# HOW TO COMPLETE THIS TASK
Please return the listing exactly as written, but without its pictures.

# RECORDS FOR PROCESSING
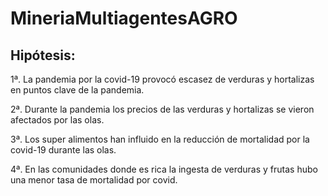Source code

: # MineriaMultiagentesAGRO

## Hipótesis:

  1ª. La pandemia por la covid-19 provocó escasez de verduras y hortalizas en puntos clave de la pandemia.

  2ª. Durante la pandemia los precios de las verduras y hortalizas se vieron afectados por las olas.

  3ª. Los super alimentos han influido en la reducción de mortalidad por la covid-19 durante las olas.

  4ª. En las comunidades donde es rica la ingesta de verduras y frutas hubo una menor tasa de mortalidad por covid. 
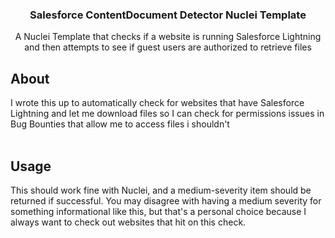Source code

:
<div align="center">
<h3 align="center">Salesforce ContentDocument Detector Nuclei Template</h3>
  <p align="center">
    A Nuclei Template that checks if a website is running Salesforce Lightning and then attempts to see if guest users are authorized to retrieve files
    <br />
  </p>
</div>
<h2>About</h2>
I wrote this up to automatically check for websites that have Salesforce Lightning and let me download files so I can check for permissions issues in Bug Bounties that allow me to access files i shouldn't
 <br /> <br />

<h2>Usage</h2>
This should work fine with Nuclei, and a medium-severity item should be returned if successful. You may disagree with having a medium severity for something informational like this, but that's a personal choice because I always want to check out websites that hit on this check.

# SOLUTION FOR THIS PROBLEM
Source code

: # MineriaMultiagentesAGRO

## Hipótesis:

  1ª. La pandemia por la covid-19 provocó escasez de verduras y hortalizas en puntos clave de la pandemia.

  2ª. Durante la pandemia los precios de las verduras y hortalizas se vieron afectados por las olas.

  3ª. Los super alimentos han influido en la reducción de mortalidad por la covid-19 durante las olas.

  4ª. En las comunidades donde es rica la ingesta de verduras y frutas hubo una menor tasa de mortalidad por covid. 
Source code

:
<div align="center">
<h3 align="center">Salesforce ContentDocument Detector Nuclei Template</h3>
  <p align="center">
    A Nuclei Template that checks if a website is running Salesforce Lightning and then attempts to see if guest users are authorized to retrieve files
    <br />
  </p>
</div>
<h2>About</h2>
I wrote this up to automatically check for websites that have Salesforce Lightning and let me download files so I can check for permissions issues in Bug Bounties that allow me to access files i shouldn't
 <br /> <br />

<h2>Usage</h2>
This should work fine with Nuclei, and a medium-severity item should be returned if successful. You may disagree with having a medium severity for something informational like this, but that's a personal choice because I always want to check out websites that hit on this check.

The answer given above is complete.